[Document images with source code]
▬▬▬▬▬▬▬▬▬▬
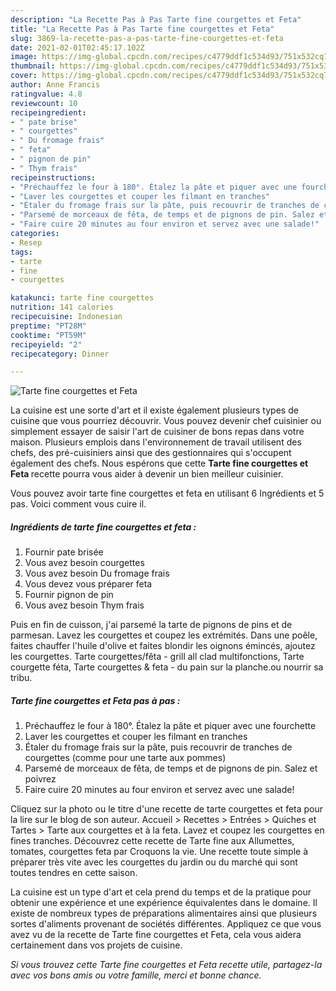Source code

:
 ```yaml
---
description: "La Recette Pas à Pas Tarte fine courgettes et Feta"
title: "La Recette Pas à Pas Tarte fine courgettes et Feta"
slug: 3869-la-recette-pas-a-pas-tarte-fine-courgettes-et-feta
date: 2021-02-01T02:45:17.102Z
image: https://img-global.cpcdn.com/recipes/c4779ddf1c534d93/751x532cq70/tarte-fine-courgettes-et-feta-photo-principale-de-la-recette.jpg
thumbnail: https://img-global.cpcdn.com/recipes/c4779ddf1c534d93/751x532cq70/tarte-fine-courgettes-et-feta-photo-principale-de-la-recette.jpg
cover: https://img-global.cpcdn.com/recipes/c4779ddf1c534d93/751x532cq70/tarte-fine-courgettes-et-feta-photo-principale-de-la-recette.jpg
author: Anne Francis
ratingvalue: 4.8
reviewcount: 10
recipeingredient:
- " pate brise"
- " courgettes"
- " Du fromage frais"
- " feta"
- " pignon de pin"
- " Thym frais"
recipeinstructions:
- "Préchauffez le four à 180°. Étalez la pâte et piquer avec une fourchette"
- "Laver les courgettes et couper les filmant en tranches"
- "Étaler du fromage frais sur la pâte, puis recouvrir de tranches de courgettes (comme pour une tarte aux pommes)"
- "Parsemé de morceaux de fêta, de temps et de pignons de pin. Salez et poivrez"
- "Faire cuire 20 minutes au four environ et servez avec une salade!"
categories:
- Resep
tags:
- tarte
- fine
- courgettes

katakunci: tarte fine courgettes 
nutrition: 141 calories
recipecuisine: Indonesian
preptime: "PT28M"
cooktime: "PT59M"
recipeyield: "2"
recipecategory: Dinner

---
```



![Tarte fine courgettes et Feta](https://img-global.cpcdn.com/recipes/c4779ddf1c534d93/751x532cq70/tarte-fine-courgettes-et-feta-photo-principale-de-la-recette.jpg)

La cuisine est une sorte d'art et il existe également plusieurs types de cuisine que vous pourriez découvrir. Vous pouvez devenir chef cuisinier ou simplement essayer de saisir l'art de cuisiner de bons repas dans votre maison. Plusieurs emplois dans l'environnement de travail utilisent des chefs, des pré-cuisiniers ainsi que des gestionnaires qui s'occupent également des chefs. Nous espérons que cette <strong> Tarte fine courgettes et Feta </strong> recette pourra vous aider à devenir un bien meilleur cuisinier.

<!--inarticleads1-->

Vous pouvez avoir tarte fine courgettes et feta en utilisant 6 Ingrédients et 5 pas. Voici comment vous cuire il.

##### Ingrédients de tarte fine courgettes et feta :

1. Fournir  pate brisée
1. Vous avez besoin  courgettes
1. Vous avez besoin  Du fromage frais
1. Vous devez vous préparer  feta
1. Fournir  pignon de pin
1. Vous avez besoin  Thym frais


Puis en fin de cuisson, j&#39;ai parsemé la tarte de pignons de pins et de parmesan. Lavez les courgettes et coupez les extrémités. Dans une poêle, faites chauffer l&#39;huile d&#39;olive et faites blondir les oignons émincés, ajoutez les courgettes. Tarte courgettes/fêta - grill all clad multifonctions, Tarte courgette féta, Tarte courgettes &amp; feta - du pain sur la planche.ou nourrir sa tribu. 

<!--inarticleads2-->

##### Tarte fine courgettes et Feta pas à pas :

1. Préchauffez le four à 180°. Étalez la pâte et piquer avec une fourchette
1. Laver les courgettes et couper les filmant en tranches
1. Étaler du fromage frais sur la pâte, puis recouvrir de tranches de courgettes (comme pour une tarte aux pommes)
1. Parsemé de morceaux de fêta, de temps et de pignons de pin. Salez et poivrez
1. Faire cuire 20 minutes au four environ et servez avec une salade!


Cliquez sur la photo ou le titre d&#39;une recette de tarte courgettes et feta pour la lire sur le blog de son auteur. Accueil &gt; Recettes &gt; Entrées &gt; Quiches et Tartes &gt; Tarte aux courgettes et à la feta. Lavez et coupez les courgettes en fines tranches. Découvrez cette recette de Tarte fine aux Allumettes, tomates, courgettes feta par Croquons la vie. Une recette toute simple à préparer très vite avec les courgettes du jardin ou du marché qui sont toutes tendres en cette saison. 

<!--inarticleads1-->

<p>
La cuisine est un type d'art et cela prend du temps et de la pratique pour obtenir une expérience et une expérience équivalentes dans le domaine. Il existe de nombreux types de préparations alimentaires ainsi que plusieurs sortes d'aliments provenant de sociétés différentes. Appliquez ce que vous avez vu de la recette de Tarte fine courgettes et Feta, cela vous aidera certainement dans vos projets de cuisine.
</p>

<p>
<i>Si vous trouvez cette Tarte fine courgettes et Feta recette utile, partagez-la avec vos bons amis ou votre famille, merci et bonne chance.</i>
</p>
▬▬▬▬▬▬▬▬▬▬
◆ **Aim of the task**
Report how many lines in these entries contain "pommes". Answer with the number only.

◆ **Solution to this exercise**
2